Папа давно уже говорил мне о том, что в алгебре вместо цифр складывают и вычитают буквы и что, если написать (а+б), то из этого может получиться что‑то совсем неожиданное. История была для меня уже чем‑то родным и желанным, ведь так хорошо было, читая книги, воображать себя на берегах Нила или прятаться внутри огромного Троянского коня.
Но латинский язык привлекал, пожалуй, больше всего. Латинский язык не в воображении только, а реально вводил в жизнь древности и обогащал внутренний мир, делая каждого из нас собеседником Цицерона и Юлия Цезаря. А разве не приятно знать назубок все 5 латинских склонений, которых не знает никто из девочек, кончающих женские гимназии!
В магазине «Сотрудник школы» Залесской покупались новые тетради. Маленькие тетради для слов выглядели, как игрушки. Теперь мне понадобилось их целых четыре. Кроме французских и немецких слов я буду записывать латинские слова и главные определения по алгебре.

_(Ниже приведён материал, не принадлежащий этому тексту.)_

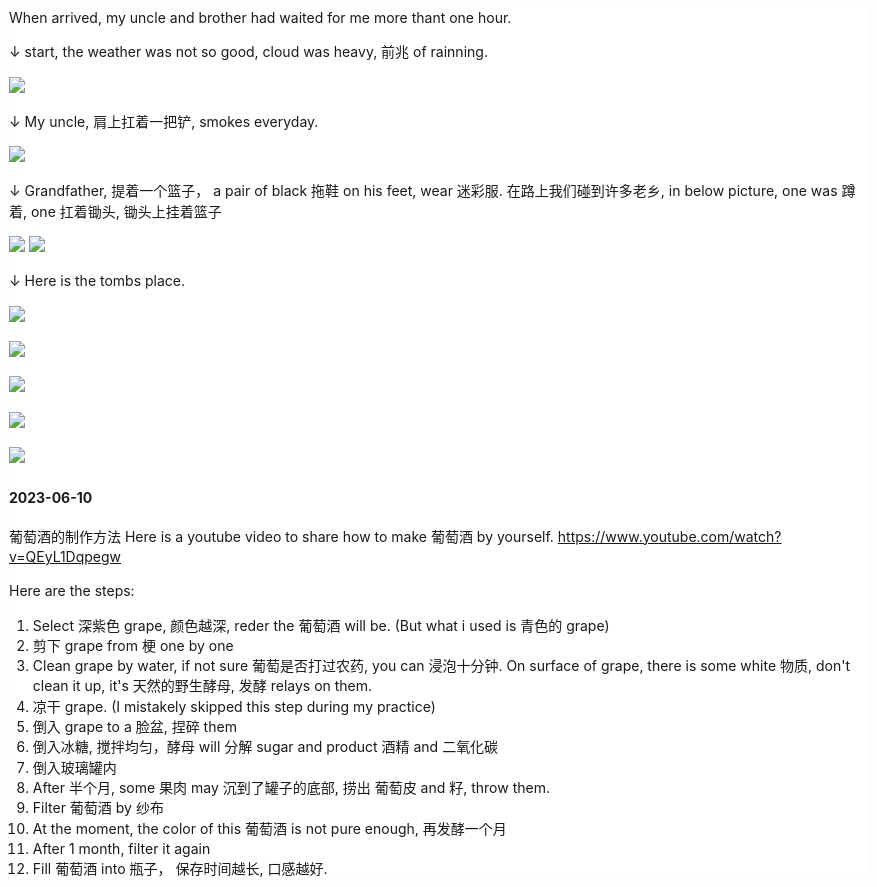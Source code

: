 When arrived, my uncle and brother had waited for me more thant one hour.

↓ start, the weather was not so good, cloud was heavy, 前兆 of rainning.

<img src="https://github.com/ZhongPengQun2/materials/raw/main/field-2.jpeg" width="90%" />

↓ My uncle, 肩上扛着一把铲, smokes everyday.

<img src="https://github.com/ZhongPengQun2/materials/raw/main/uncle-on-road.jpeg" width="90%" />

↓ Grandfather, 提着一个篮子， a pair of black 拖鞋 on his feet, wear 迷彩服.
在路上我们碰到许多老乡, in below picture, one was 蹲着, one 扛着锄头, 锄头上挂着篮子 

<img src="https://github.com/ZhongPengQun2/materials/raw/main/grandfather-on-road-2.jpeg" width="90%" />

<img src="https://github.com/ZhongPengQun2/materials/raw/main/grandfather-on-road.jpeg" width="90%" />

↓ Here is the tombs place.

<img src="https://github.com/ZhongPengQun2/materials/raw/main/tomb-place-2.jpeg
" width="90%" />

<img src="https://github.com/ZhongPengQun2/materials/raw/main/tomb-place-3.jpeg
" width="90%" />

<img src="https://github.com/ZhongPengQun2/materials/raw/main/tomb-place-4.jpeg
" width="90%" />

<img src="https://github.com/ZhongPengQun2/materials/raw/main/tomb-place-5.jpeg
" width="90%" />

<img src="https://github.com/ZhongPengQun2/materials/raw/main/tomb-place.jpeg
" width="90%" />



#### 2023-06-10
葡萄酒的制作方法
Here is a youtube video to share how to make 葡萄酒 by yourself.
https://www.youtube.com/watch?v=QEyL1Dqpegw

Here are the steps:
1. Select 深紫色 grape, 颜色越深, reder the 葡萄酒 will be. (But what i used is 青色的 grape)
2. 剪下 grape from 梗 one by one
3. Clean grape by water, if not sure 葡萄是否打过农药, you can 浸泡十分钟. On surface of grape, there is some white 物质, don't clean it up, it's 天然的野生酵母, 发酵 relays on them.
4. 凉干 grape. (I mistakely skipped this step during my practice)
5. 倒入 grape to a 脸盆, 捏碎 them
6. 倒入冰糖, 搅拌均匀，酵母 will 分解 sugar and product 酒精 and 二氧化碳
7. 倒入玻璃罐内
8. After 半个月, some 果肉 may 沉到了罐子的底部, 捞出 葡萄皮 and 籽, throw them.
9. Filter 葡萄酒 by 纱布
10. At the moment, the color of this 葡萄酒 is not pure enough, 再发酵一个月
11. After 1 month, filter it again
12. Fill 葡萄酒 into 瓶子， 保存时间越长, 口感越好.
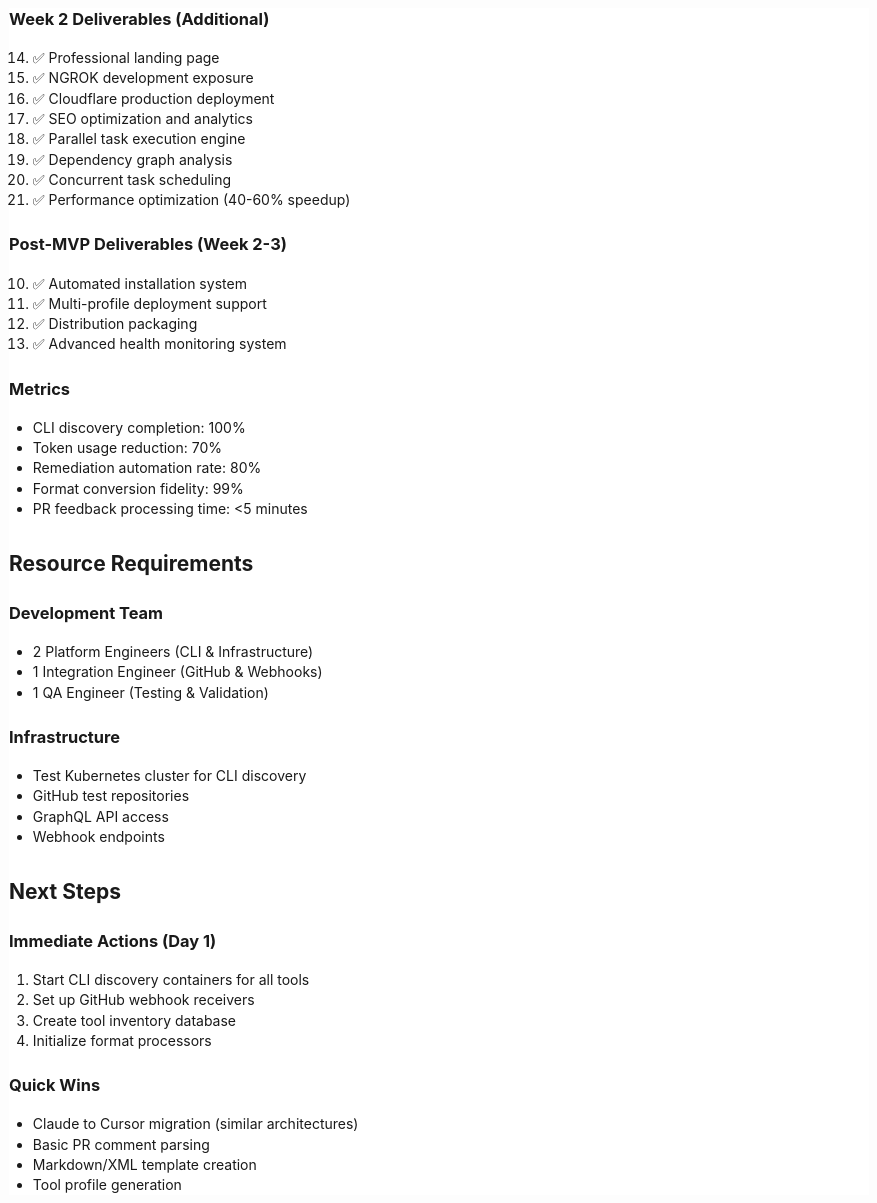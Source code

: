 ### Week 2 Deliverables (Additional)
14. ✅ Professional landing page
15. ✅ NGROK development exposure
16. ✅ Cloudflare production deployment
17. ✅ SEO optimization and analytics
18. ✅ Parallel task execution engine
19. ✅ Dependency graph analysis
20. ✅ Concurrent task scheduling
21. ✅ Performance optimization (40-60% speedup)

### Post-MVP Deliverables (Week 2-3)
10. ✅ Automated installation system
11. ✅ Multi-profile deployment support
12. ✅ Distribution packaging
13. ✅ Advanced health monitoring system

### Metrics
- CLI discovery completion: 100%
- Token usage reduction: 70%
- Remediation automation rate: 80%
- Format conversion fidelity: 99%
- PR feedback processing time: <5 minutes

## Resource Requirements

### Development Team
- 2 Platform Engineers (CLI & Infrastructure)
- 1 Integration Engineer (GitHub & Webhooks)
- 1 QA Engineer (Testing & Validation)

### Infrastructure
- Test Kubernetes cluster for CLI discovery
- GitHub test repositories
- GraphQL API access
- Webhook endpoints

## Next Steps

### Immediate Actions (Day 1)
1. Start CLI discovery containers for all tools
2. Set up GitHub webhook receivers
3. Create tool inventory database
4. Initialize format processors

### Quick Wins
- Claude to Cursor migration (similar architectures)
- Basic PR comment parsing
- Markdown/XML template creation
- Tool profile generation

Первые дни занятий в третьем классе были праздником. В маленькой тетрадке на первой странице было написано, что такое «коэффициент» и мне казалось, что открылась дверь в какой‑то новый, ещё незнакомый мне мир, а на книжке с изображением римского форума стояла надпись «Orbus pictus Romanus» («Римский мир в картинках»). Теперь эта книга и все эти непонятные надписи и рассказы скоро станут моими.
Стараниями учителей и родителей в нашей гимназии была создана такая обстановка, что мы почти не чувствовали гнёта существовавшего тогда в стране режима. Иногда учителя прямо говорили о том, что полицейско–монархический строй является несправедливым и что наступит время, когда в России будет, если не демократическая республика, то по крайней мере, ответственное министерство. Слова «казённая гимназия» означали для нас нечто очень мрачное, и мы очень жалели тех детей, которые туда попадали. Наш учитель истории, Василий Николаевич, был одновременно преподавателем казённой гимназии. Поэтому он, единственный из наших учителей, носил мундир.
Однажды кто‑то из учеников пожаловался на трудность учебника Виппера по древней истории, добавив, что нигде не занимаются по этому учебнику, так как он запрещён циркуляром министерства народного просвещения. В. Н. весь вспыхнул. «Хорошо, — сказал он, — в таком случае давайте жить по циркуляру». И он яркими красками описал нам, во что превратилось бы все наше обучение и вся наша школьная жизнь, если бы мы стали жить «по циркуляру». Картина получилась достаточно убедительная. С тех пор никто уже не заговаривал о трудностях учебников.